> [Task to complete] Whenever a line below includes the word "from", copy that line.

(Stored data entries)
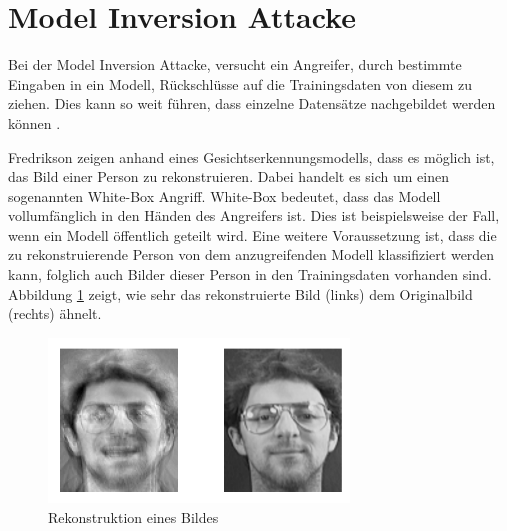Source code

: \section{Model Inversion Attacke}\label{sec:model_inversion}

Bei der Model Inversion Attacke, versucht ein Angreifer, durch bestimmte Eingaben in ein Modell, Rückschlüsse auf die Trainingsdaten von diesem zu ziehen. 
Dies kann so weit führen, dass einzelne Datensätze nachgebildet werden können \cite{P-3}. 

Fredrikson \etal \cite{P-3} zeigen anhand eines Gesichtserkennungsmodells, dass es möglich ist, das Bild einer Person zu rekonstruieren.
Dabei handelt es sich um einen sogenannten White-Box Angriff.
White-Box bedeutet, dass das Modell vollumfänglich in den Händen des Angreifers ist.
Dies ist beispielsweise der Fall, wenn ein Modell öffentlich geteilt wird.
Eine weitere Voraussetzung ist, dass die zu rekonstruierende Person von dem anzugreifenden Modell klassifiziert werden kann, folglich auch Bilder dieser Person in den Trainingsdaten vorhanden sind.
Abbildung \ref{fig:mi_attacke} zeigt, wie sehr das rekonstruierte Bild (links) dem Originalbild (rechts) ähnelt.

\begin{figure}[!htb]
    \centering
    \includegraphics[width=8cm]{figures/mi_attack}
    \caption{Rekonstruktion eines Bildes \cite{P-3}}
    \label{fig:mi_attacke}
\end{figure} 

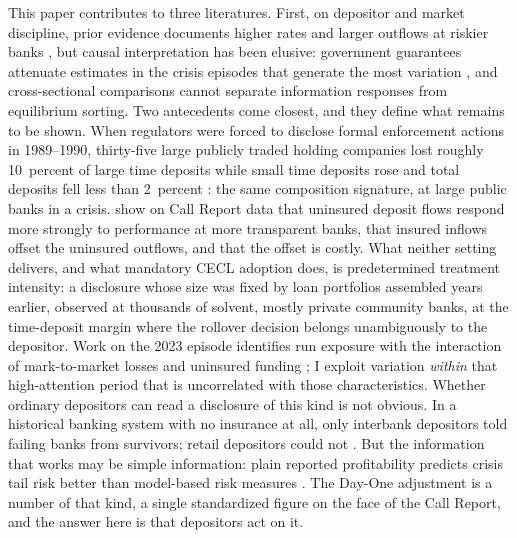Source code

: This paper contributes to three literatures.  First, on depositor and
market discipline, prior evidence documents higher rates and larger
outflows at riskier banks \citep{park1995market, park1998market,
egan2017deposit},
but causal interpretation has
been elusive: government guarantees attenuate estimates in the crisis
episodes that generate the most variation \citep{berger2015depositors,
jacewitz2018deposit}, and cross-sectional
comparisons cannot separate information responses from equilibrium
sorting.  Two antecedents come closest, and they define what remains
to be shown.  When regulators were forced to disclose formal
enforcement actions in 1989--1990, thirty-five large publicly traded
holding companies lost roughly 10~percent of large time deposits while
small time deposits rose and total deposits fell less than 2~percent
\citep{jordan2000market}: the same composition signature, at large
public banks in a crisis.  \citet{chen2022bank} show on Call Report
data that uninsured deposit flows respond more strongly to performance
at more transparent banks, that insured inflows offset the uninsured
outflows, and that the offset is costly.  What neither setting
delivers, and what mandatory CECL adoption does, is predetermined
treatment intensity: a disclosure whose size was fixed by loan
portfolios assembled years earlier, observed at thousands of solvent,
mostly private community banks, at the time-deposit margin where the
rollover decision belongs unambiguously to the depositor.  Work on
the 2023 episode identifies run exposure with the interaction of
mark-to-market losses and uninsured funding \citep{jiang2024monetary};
I exploit variation \emph{within} that high-attention period that is
uncorrelated with those characteristics.  Whether ordinary depositors
can read a disclosure of this kind is not obvious.  In a historical
banking system with no insurance at all, only interbank depositors
told failing banks from survivors; retail depositors could not
\citep{blickle2024who}.  But the information that works may be simple
information: plain reported profitability predicts crisis tail risk
better than model-based risk measures \citep{meiselman2023judging}.
The Day-One adjustment is a number of that kind, a single standardized
figure on the face of the Call Report, and the answer here is that
depositors act on it.

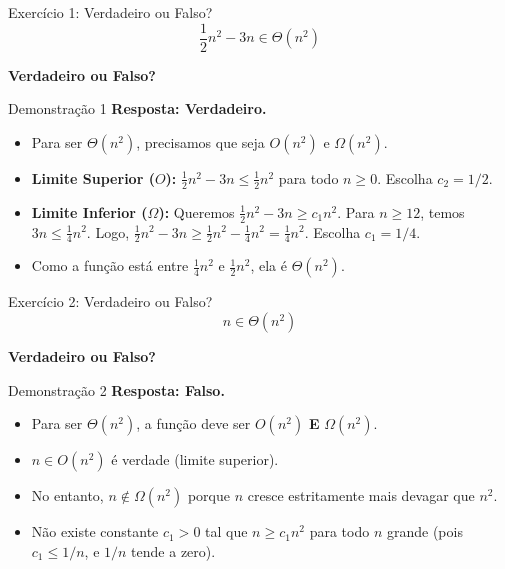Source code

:\documentclass[aspectratio=169]{beamer}
\begin{document}
\begin{frame}{Exercício 1: Verdadeiro ou Falso?}
    \Large
    \[ \frac{1}{2}n^2 - 3n \in \Theta(n^2) \]
    \begin{center}
        \textbf{Verdadeiro ou Falso?}
    \end{center}
\end{frame}

\begin{frame}{Demonstração 1}
    \textbf{Resposta: Verdadeiro.}
    \begin{itemize}
        \item Para ser $\Theta(n^2)$, precisamos que seja $O(n^2)$ e $\Omega(n^2)$.
        \item \textbf{Limite Superior ($O$):} $\frac{1}{2}n^2 - 3n \le \frac{1}{2}n^2$ para todo $n \ge 0$. Escolha $c_2 = 1/2$.
        \item \textbf{Limite Inferior ($\Omega$):} Queremos $\frac{1}{2}n^2 - 3n \ge c_1 n^2$. 
        Para $n \ge 12$, temos $3n \le \frac{1}{4}n^2$.
        Logo, $\frac{1}{2}n^2 - 3n \ge \frac{1}{2}n^2 - \frac{1}{4}n^2 = \frac{1}{4}n^2$. Escolha $c_1 = 1/4$.
        \item Como a função está entre $\frac{1}{4}n^2$ e $\frac{1}{2}n^2$, ela é $\Theta(n^2)$.
    \end{itemize}
\end{frame}

\begin{frame}{Exercício 2: Verdadeiro ou Falso?}
    \Large
    \[ n \in \Theta(n^2) \]
    \begin{center}
        \textbf{Verdadeiro ou Falso?}
    \end{center}
\end{frame}

\begin{frame}{Demonstração 2}
    \textbf{Resposta: Falso.}
    \begin{itemize}
        \item Para ser $\Theta(n^2)$, a função deve ser $O(n^2)$ \textbf{E} $\Omega(n^2)$.
        \item $n \in O(n^2)$ é verdade (limite superior).
        \item No entanto, $n \notin \Omega(n^2)$ porque $n$ cresce estritamente mais devagar que $n^2$. 
        \item Não existe constante $c_1 > 0$ tal que $n \ge c_1 n^2$ para todo $n$ grande (pois $c_1 \le 1/n$, e $1/n$ tende a zero).
    \end{itemize}
\end{frame}
\end{document}
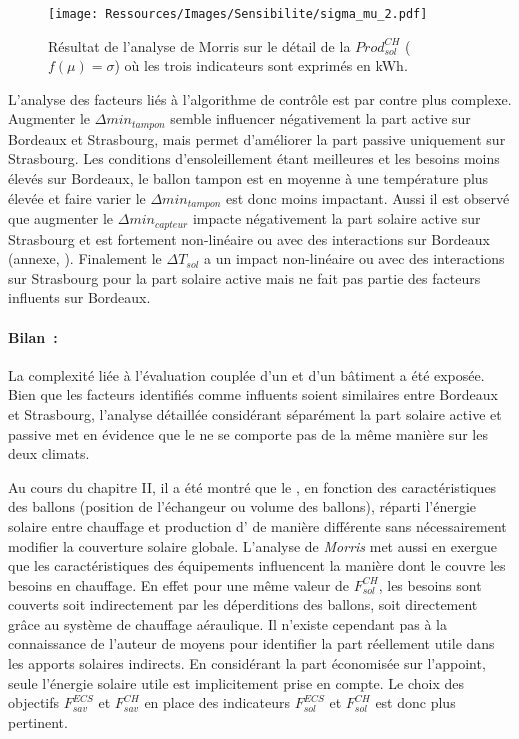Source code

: \begin{figure}
    \centering
    \texttt{[image: Ressources/Images/Sensibilite/sigma\_mu\_2.pdf]}
    \caption[Résultat de l’analyse de Morris sur le détail de la
             $Prod_{sol}^{CH}$ ($f(\mu) = \sigma$)]
            {Résultat de l’analyse de Morris sur le détail de la
             $Prod_{sol}^{CH}$ ($f(\mu) = \sigma$) où les trois indicateurs sont exprimés
             en \si{kWh}.}
    \label{fig:prod_sol_chauffage_mu}
\end{figure}

L’analyse des facteurs liés à l’algorithme de contrôle est par contre plus complexe.
Augmenter le $\Delta min_{tampon}$ semble influencer négativement la part active sur
Bordeaux et Strasbourg, mais permet d’améliorer la part passive uniquement sur
Strasbourg. Les conditions d’ensoleillement étant meilleures et les besoins moins
élevés sur Bordeaux, le ballon tampon est en moyenne à une température plus élevée et
faire varier le $\Delta min_{tampon}$ est donc moins impactant. Aussi il est observé que
augmenter le $\Delta min_{capteur}$ impacte négativement la part solaire active sur
Strasbourg et est fortement non-linéaire ou avec des interactions sur Bordeaux (annexe,
). Finalement le $\Delta T_{sol}$ a un impact
non-linéaire ou avec des interactions sur Strasbourg pour la part solaire active mais ne fait
pas partie des facteurs influents sur Bordeaux.

\paragraph{Bilan~:} %
\label{par:bilan_prod_sol_chauff}
La complexité liée à l’évaluation couplée d’un  et d’un bâtiment a été exposée.
Bien que les facteurs identifiés comme influents soient similaires entre Bordeaux et
Strasbourg, l’analyse détaillée considérant séparément la part solaire active et passive
met en évidence que le  ne se comporte pas de la même manière sur les deux
climats.

Au cours du chapitre II, il a été montré que le , en fonction des
caractéristiques des ballons (position de l’échangeur ou volume des ballons), réparti
l’énergie solaire entre chauffage et production d’ de manière différente sans
nécessairement modifier la couverture solaire globale. L’analyse de \textit{Morris} met
aussi en exergue que les caractéristiques des équipements influencent la manière dont le
 couvre les besoins en chauffage. En effet pour une même valeur de $F_{sol}^{CH}$,
les besoins sont couverts soit indirectement par les déperditions des ballons, soit directement
grâce au système de chauffage aéraulique. Il n’existe cependant pas à la connaissance de l’auteur
de moyens pour identifier la part réellement utile dans les apports solaires indirects. En considérant
la part économisée sur l’appoint, seule l’énergie solaire utile est implicitement prise en
compte. Le choix des objectifs $F_{sav}^{ECS}$ et $F_{sav}^{CH}$ en place des indicateurs
$F_{sol}^{ECS}$ et $F_{sol}^{CH}$ est donc plus pertinent.

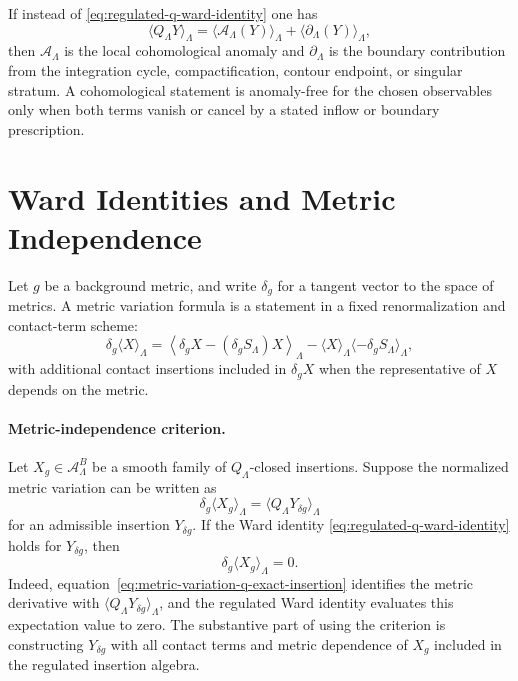 \begin{definition}
\label{def:cohomological-anomaly-boundary}
If instead of \eqref{eq:regulated-q-ward-identity} one has
\[
  \langle Q_\Lambda Y\rangle_\Lambda
  =
  \langle \mathcal A_\Lambda(Y)\rangle_\Lambda
  +
  \langle \partial_\Lambda(Y)\rangle_\Lambda,
\]
then \(\mathcal A_\Lambda\) is the local cohomological anomaly and
\(\partial_\Lambda\) is the boundary contribution from the integration
cycle, compactification, contour endpoint, or singular stratum.  A
cohomological statement is anomaly-free for the chosen observables only when
both terms vanish or cancel by a stated inflow or boundary prescription.
\end{definition}

\section{Ward Identities and Metric Independence}

Let \(g\) be a background metric, and write
\(\delta_g\) for a tangent vector to the space of metrics.  A metric
variation formula is a statement in a fixed renormalization and contact-term
scheme:
\begin{equation}
  \delta_g\langle X\rangle_\Lambda
  =
  \left\langle
    \delta_g X-(\delta_g S_\Lambda)X
  \right\rangle_\Lambda
  -
  \langle X\rangle_\Lambda\langle-\delta_gS_\Lambda\rangle_\Lambda,
  \label{eq:cohomological-normalized-metric-variation}
\end{equation}
with additional contact insertions included in \(\delta_gX\) when the
representative of \(X\) depends on the metric.

\paragraph{Metric-independence criterion.}
Let \(X_g\in\mathcal A_\Lambda^B\) be a smooth family of
\(Q_\Lambda\)-closed insertions.  Suppose the normalized metric variation can
be written as
\begin{equation}
  \delta_g\langle X_g\rangle_\Lambda
  =
  \langle Q_\Lambda Y_{\delta g}\rangle_\Lambda
  \label{eq:metric-variation-q-exact-insertion}
\end{equation}
for an admissible insertion \(Y_{\delta g}\).  If the Ward identity
\eqref{eq:regulated-q-ward-identity} holds for \(Y_{\delta g}\), then
\[
  \delta_g\langle X_g\rangle_\Lambda=0.
\]
Indeed, equation~\eqref{eq:metric-variation-q-exact-insertion} identifies the
metric derivative with \(\langle Q_\Lambda Y_{\delta g}\rangle_\Lambda\), and
the regulated Ward identity evaluates this expectation value to zero.  The
substantive part of using the criterion is constructing \(Y_{\delta g}\) with
all contact terms and metric dependence of \(X_g\) included in the regulated
insertion algebra.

> [Answer box]
comparisons cannot separate information responses from equilibrium
told failing banks from survivors; retail depositors could not
\(\partial_\Lambda\) is the boundary contribution from the integration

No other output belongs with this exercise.